## DATA FOR THIS TASK
--- START ---

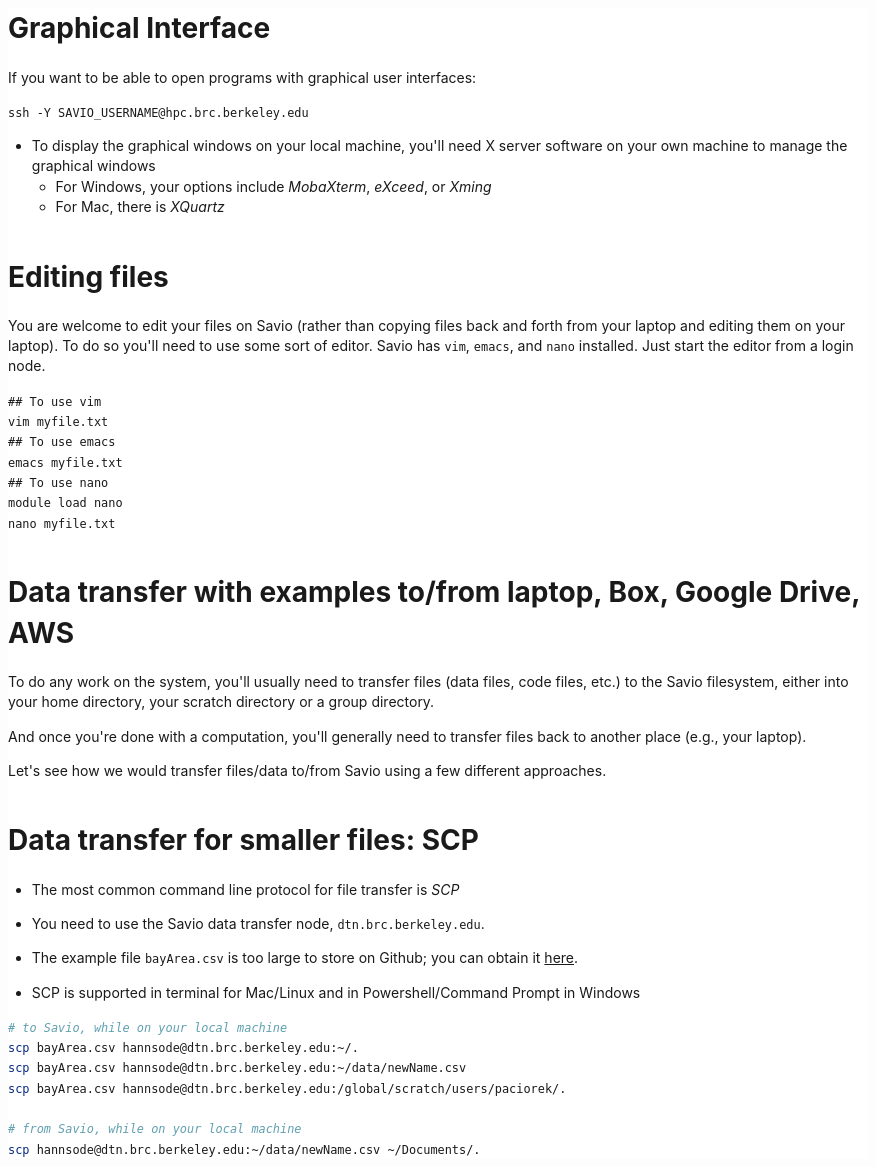 # Graphical Interface

If you want to be able to open programs with graphical user interfaces:
```
ssh -Y SAVIO_USERNAME@hpc.brc.berkeley.edu
```

- To display the graphical windows on your local machine, you'll need X server software on your own machine to manage the graphical windows
  - For Windows, your options include *MobaXterm*, *eXceed*, or *Xming*
  - For Mac, there is *XQuartz*

# Editing files

You are welcome to edit your files on Savio (rather than copying files back and forth from your laptop and editing them on your laptop). To do so you'll need to use some sort of editor. Savio has `vim`, `emacs`, and `nano` installed. Just start the editor from a login node.

```
## To use vim
vim myfile.txt
## To use emacs
emacs myfile.txt
## To use nano
module load nano
nano myfile.txt
```

# Data transfer with examples to/from laptop, Box, Google Drive, AWS

To do any work on the system, you'll usually need to transfer files (data files, code files, etc.) to the Savio filesystem, either into your home directory, your scratch directory or a group directory.

And once you're done with a computation, you'll generally need to transfer files back to another place (e.g., your laptop).

Let's see how we would transfer files/data to/from Savio using a few different approaches.

# Data transfer for smaller files: SCP

- The most common command line protocol for file transfer is *SCP*

- You need to use the Savio data transfer node, `dtn.brc.berkeley.edu`.

- The example file `bayArea.csv` is too large to store on Github; you can obtain it [here](https://www.stat.berkeley.edu/share/paciorek/bayArea.csv).

- SCP is supported in terminal for Mac/Linux and in Powershell/Command Prompt in Windows

```bash
# to Savio, while on your local machine
scp bayArea.csv hannsode@dtn.brc.berkeley.edu:~/.
scp bayArea.csv hannsode@dtn.brc.berkeley.edu:~/data/newName.csv
scp bayArea.csv hannsode@dtn.brc.berkeley.edu:/global/scratch/users/paciorek/.

# from Savio, while on your local machine
scp hannsode@dtn.brc.berkeley.edu:~/data/newName.csv ~/Documents/.
```
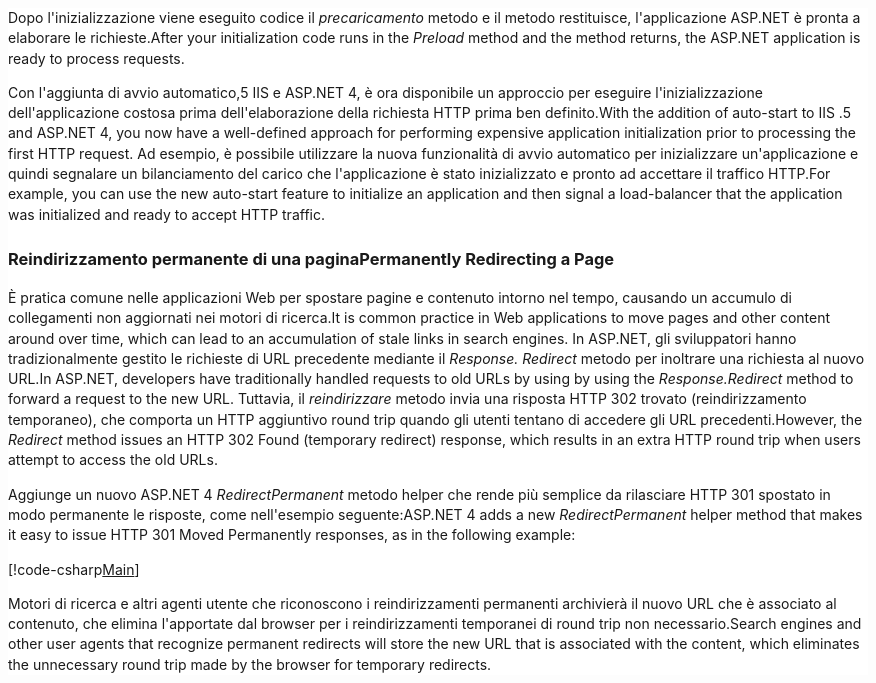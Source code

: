 <span data-ttu-id="a4c7e-212">Dopo l'inizializzazione viene eseguito codice il *precaricamento* metodo e il metodo restituisce, l'applicazione ASP.NET è pronta a elaborare le richieste.</span><span class="sxs-lookup"><span data-stu-id="a4c7e-212">After your initialization code runs in the *Preload* method and the method returns, the ASP.NET application is ready to process requests.</span></span>

<span data-ttu-id="a4c7e-213">Con l'aggiunta di avvio automatico,5 IIS e ASP.NET 4, è ora disponibile un approccio per eseguire l'inizializzazione dell'applicazione costosa prima dell'elaborazione della richiesta HTTP prima ben definito.</span><span class="sxs-lookup"><span data-stu-id="a4c7e-213">With the addition of auto-start to IIS .5 and ASP.NET 4, you now have a well-defined approach for performing expensive application initialization prior to processing the first HTTP request.</span></span> <span data-ttu-id="a4c7e-214">Ad esempio, è possibile utilizzare la nuova funzionalità di avvio automatico per inizializzare un'applicazione e quindi segnalare un bilanciamento del carico che l'applicazione è stato inizializzato e pronto ad accettare il traffico HTTP.</span><span class="sxs-lookup"><span data-stu-id="a4c7e-214">For example, you can use the new auto-start feature to initialize an application and then signal a load-balancer that the application was initialized and ready to accept HTTP traffic.</span></span>

<a id="0.2__Toc224729021"></a><a id="0.2__Toc253429242"></a><a id="0.2__Toc243304616"></a>

### <a name="permanently-redirecting-a-page"></a><span data-ttu-id="a4c7e-215">Reindirizzamento permanente di una pagina</span><span class="sxs-lookup"><span data-stu-id="a4c7e-215">Permanently Redirecting a Page</span></span>

<span data-ttu-id="a4c7e-216">È pratica comune nelle applicazioni Web per spostare pagine e contenuto intorno nel tempo, causando un accumulo di collegamenti non aggiornati nei motori di ricerca.</span><span class="sxs-lookup"><span data-stu-id="a4c7e-216">It is common practice in Web applications to move pages and other content around over time, which can lead to an accumulation of stale links in search engines.</span></span> <span data-ttu-id="a4c7e-217">In ASP.NET, gli sviluppatori hanno tradizionalmente gestito le richieste di URL precedente mediante il *Response. Redirect* metodo per inoltrare una richiesta al nuovo URL.</span><span class="sxs-lookup"><span data-stu-id="a4c7e-217">In ASP.NET, developers have traditionally handled requests to old URLs by using by using the *Response.Redirect* method to forward a request to the new URL.</span></span> <span data-ttu-id="a4c7e-218">Tuttavia, il *reindirizzare* metodo invia una risposta HTTP 302 trovato (reindirizzamento temporaneo), che comporta un HTTP aggiuntivo round trip quando gli utenti tentano di accedere gli URL precedenti.</span><span class="sxs-lookup"><span data-stu-id="a4c7e-218">However, the *Redirect* method issues an HTTP 302 Found (temporary redirect) response, which results in an extra HTTP round trip when users attempt to access the old URLs.</span></span>

<span data-ttu-id="a4c7e-219">Aggiunge un nuovo ASP.NET 4 *RedirectPermanent* metodo helper che rende più semplice da rilasciare HTTP 301 spostato in modo permanente le risposte, come nell'esempio seguente:</span><span class="sxs-lookup"><span data-stu-id="a4c7e-219">ASP.NET 4 adds a new *RedirectPermanent* helper method that makes it easy to issue HTTP 301 Moved Permanently responses, as in the following example:</span></span>

[!code-csharp[Main](overview/samples/sample8.cs)]

<span data-ttu-id="a4c7e-220">Motori di ricerca e altri agenti utente che riconoscono i reindirizzamenti permanenti archivierà il nuovo URL che è associato al contenuto, che elimina l'apportate dal browser per i reindirizzamenti temporanei di round trip non necessario.</span><span class="sxs-lookup"><span data-stu-id="a4c7e-220">Search engines and other user agents that recognize permanent redirects will store the new URL that is associated with the content, which eliminates the unnecessary round trip made by the browser for temporary redirects.</span></span>
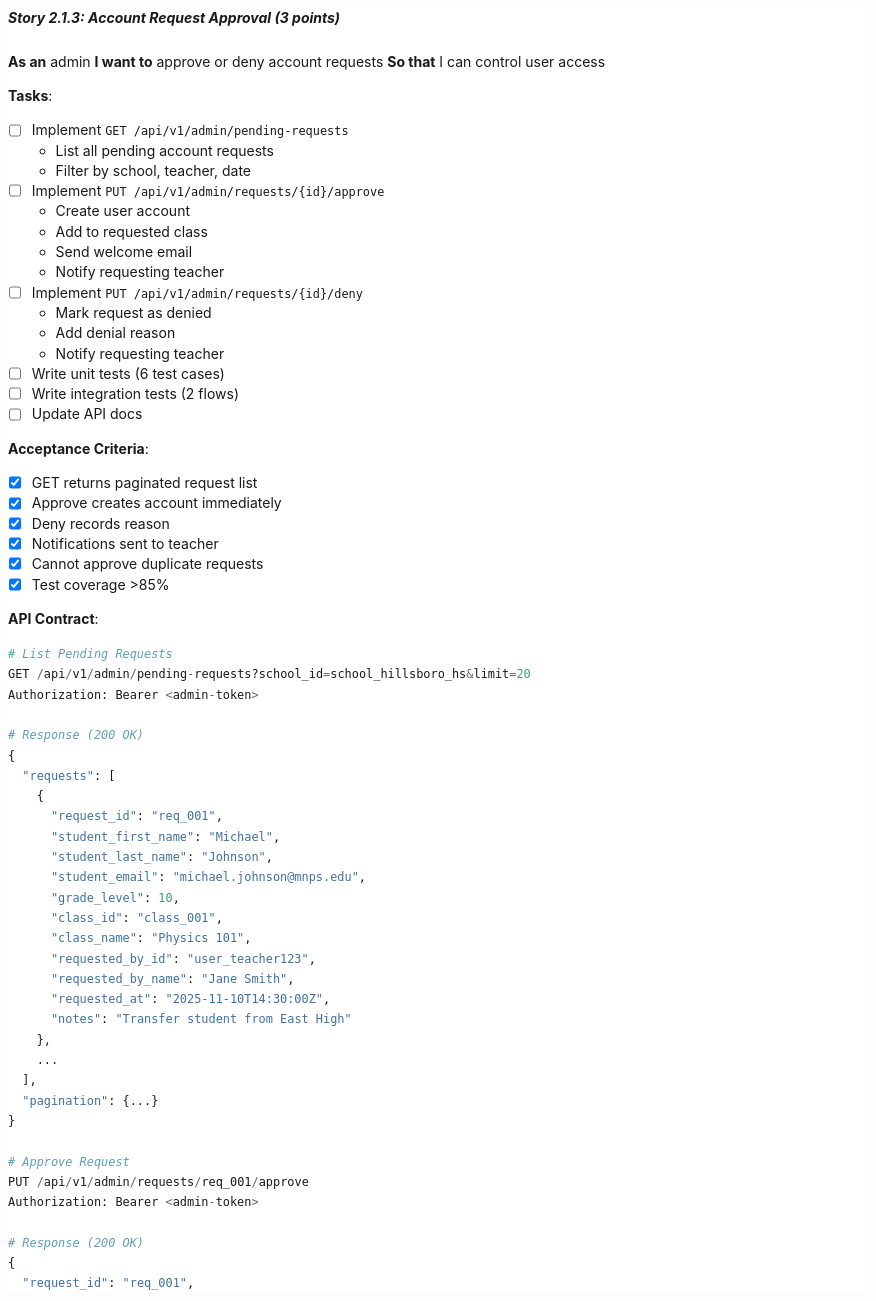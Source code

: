 
##### Story 2.1.3: Account Request Approval (3 points)

**As an** admin
**I want to** approve or deny account requests
**So that** I can control user access

**Tasks**:
- [ ] Implement `GET /api/v1/admin/pending-requests`
  - List all pending account requests
  - Filter by school, teacher, date
- [ ] Implement `PUT /api/v1/admin/requests/{id}/approve`
  - Create user account
  - Add to requested class
  - Send welcome email
  - Notify requesting teacher
- [ ] Implement `PUT /api/v1/admin/requests/{id}/deny`
  - Mark request as denied
  - Add denial reason
  - Notify requesting teacher
- [ ] Write unit tests (6 test cases)
- [ ] Write integration tests (2 flows)
- [ ] Update API docs

**Acceptance Criteria**:
- [x] GET returns paginated request list
- [x] Approve creates account immediately
- [x] Deny records reason
- [x] Notifications sent to teacher
- [x] Cannot approve duplicate requests
- [x] Test coverage >85%

**API Contract**:
```python
# List Pending Requests
GET /api/v1/admin/pending-requests?school_id=school_hillsboro_hs&limit=20
Authorization: Bearer <admin-token>

# Response (200 OK)
{
  "requests": [
    {
      "request_id": "req_001",
      "student_first_name": "Michael",
      "student_last_name": "Johnson",
      "student_email": "michael.johnson@mnps.edu",
      "grade_level": 10,
      "class_id": "class_001",
      "class_name": "Physics 101",
      "requested_by_id": "user_teacher123",
      "requested_by_name": "Jane Smith",
      "requested_at": "2025-11-10T14:30:00Z",
      "notes": "Transfer student from East High"
    },
    ...
  ],
  "pagination": {...}
}

# Approve Request
PUT /api/v1/admin/requests/req_001/approve
Authorization: Bearer <admin-token>

# Response (200 OK)
{
  "request_id": "req_001",
```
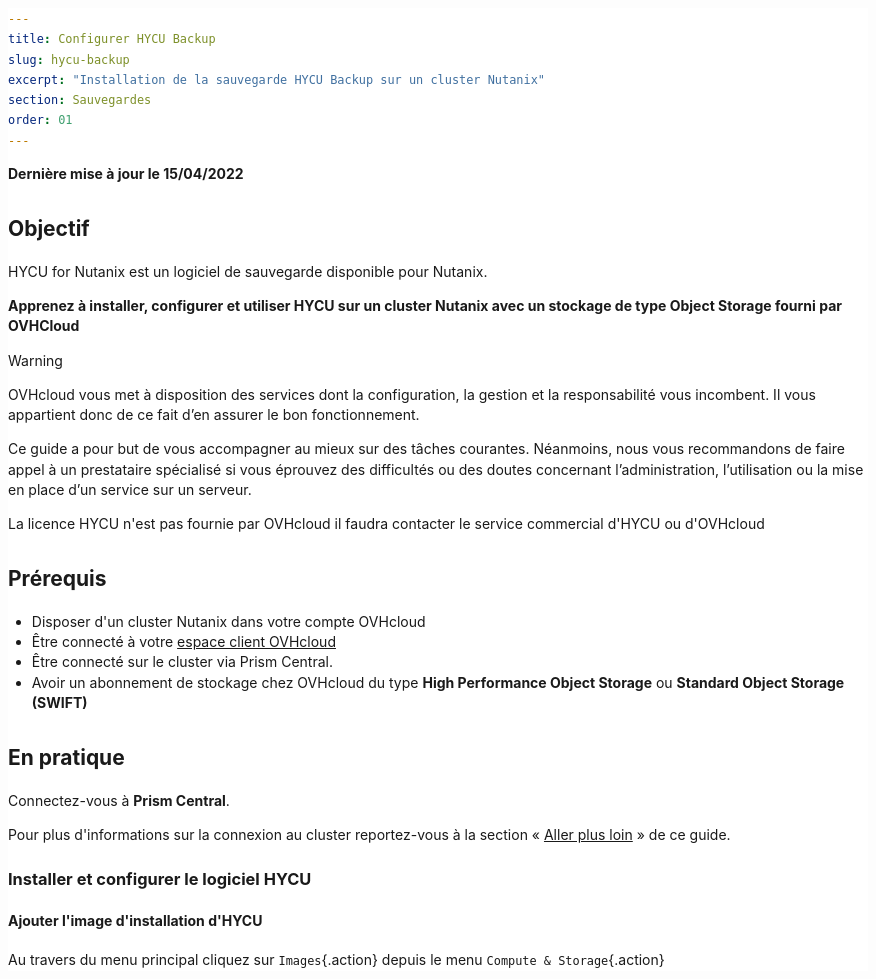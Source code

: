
 ```yaml
---
title: Configurer HYCU Backup       
slug: hycu-backup
excerpt: "Installation de la sauvegarde HYCU Backup sur un cluster Nutanix"
section: Sauvegardes
order: 01
---
```


**Dernière mise à jour le 15/04/2022**

## Objectif


HYCU for Nutanix est un logiciel de sauvegarde disponible pour Nutanix. 

**Apprenez à installer, configurer et utiliser HYCU sur un cluster Nutanix avec un stockage de type Object Storage fourni par OVHCloud**

> [!warning]
> OVHcloud vous met à disposition des services dont la configuration, la gestion et la responsabilité vous incombent. Il vous appartient donc de ce fait d’en assurer le bon fonctionnement.
>
> Ce guide a pour but de vous accompagner au mieux sur des tâches courantes. Néanmoins, nous vous recommandons de faire appel à un prestataire spécialisé si vous éprouvez des difficultés ou des doutes concernant l’administration, l’utilisation ou la mise en place d’un service sur un serveur.
>
> La licence HYCU n'est pas fournie par OVHcloud il faudra contacter le service commercial d'HYCU ou d'OVHcloud 


## Prérequis

- Disposer d'un cluster Nutanix dans votre compte OVHcloud
- Être connecté à votre [espace client OVHcloud](https://www.ovh.com/auth/?action=gotomanager&from=https://www.ovh.com/fr/&ovhSubsidiary=fr)
- Être connecté sur le cluster via Prism Central. 
- Avoir un abonnement de stockage chez OVHcloud du type **High Performance Object Storage** ou **Standard Object Storage (SWIFT)**


## En pratique

Connectez-vous à **Prism Central**.

Pour plus d'informations sur la connexion au cluster reportez-vous à la section « [Aller plus loin](#gofurther) » de ce guide. 

### Installer et configurer le logiciel HYCU

#### Ajouter l'image d'installation d'HYCU

Au travers du menu principal cliquez sur `Images`{.action} depuis le menu `Compute & Storage`{.action}
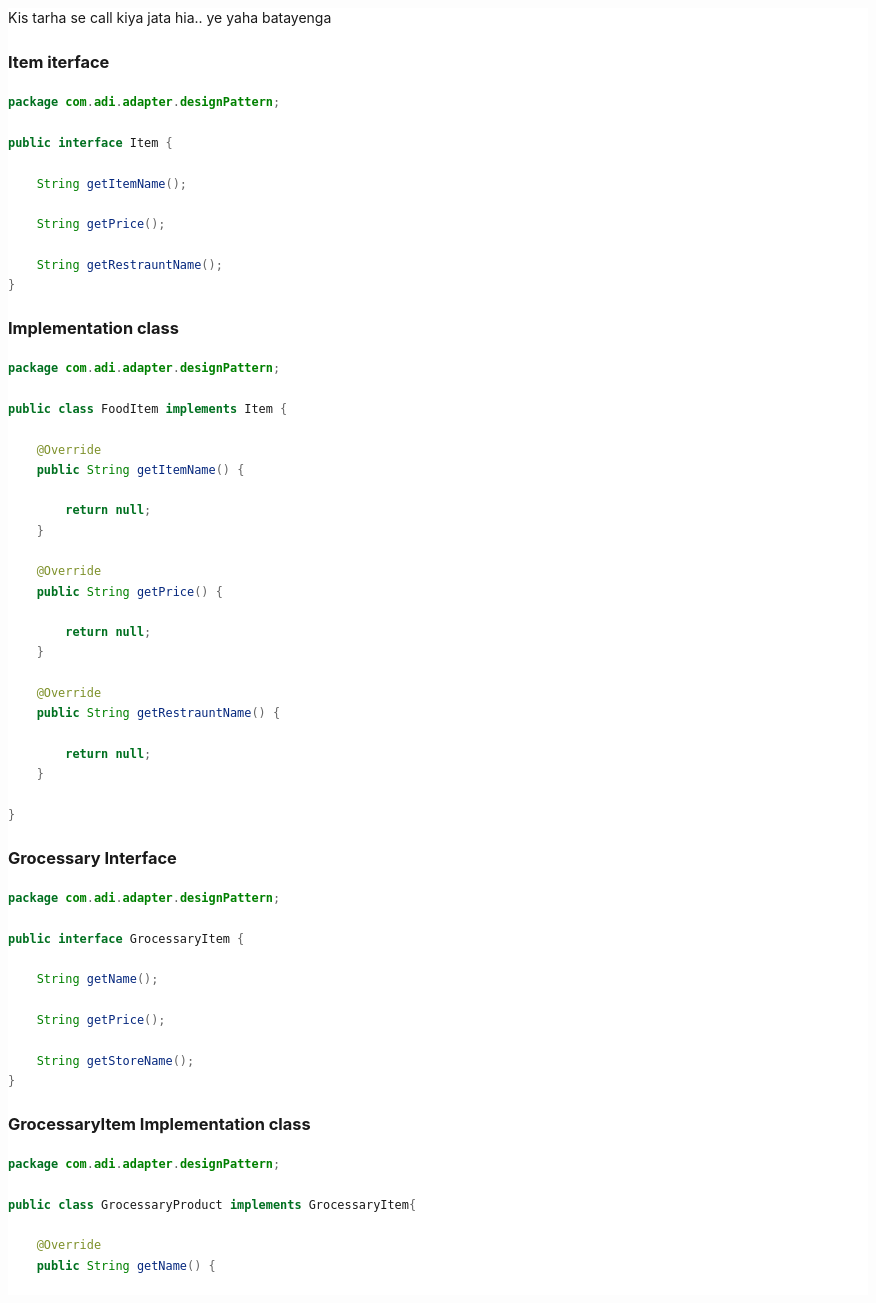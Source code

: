 Kis tarha se call kiya jata hia.. ye yaha batayenga

### Item iterface
```java
package com.adi.adapter.designPattern;

public interface Item {

	String getItemName();
	
	String getPrice();
	
	String getRestrauntName();
}
```
### Implementation class
```java
package com.adi.adapter.designPattern;

public class FoodItem implements Item {

	@Override
	public String getItemName() {
		
		return null;
	}

	@Override
	public String getPrice() {
		
		return null;
	}

	@Override
	public String getRestrauntName() {
		
		return null;
	}

}
```
### Grocessary Interface
```java
package com.adi.adapter.designPattern;

public interface GrocessaryItem {

	String getName();
	
	String getPrice();
	
	String getStoreName();
}
```
### GrocessaryItem Implementation class
```java
package com.adi.adapter.designPattern;

public class GrocessaryProduct implements GrocessaryItem{

	@Override
	public String getName() {
		
```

--- END ---

Among the records, find every line with the word "paciorek" and copy it.

- The example file `bayArea.csv` is too large to store on Github; you can obtain it [here](https://www.stat.berkeley.edu/share/paciorek/bayArea.csv).
scp bayArea.csv hannsode@dtn.brc.berkeley.edu:/global/scratch/users/paciorek/.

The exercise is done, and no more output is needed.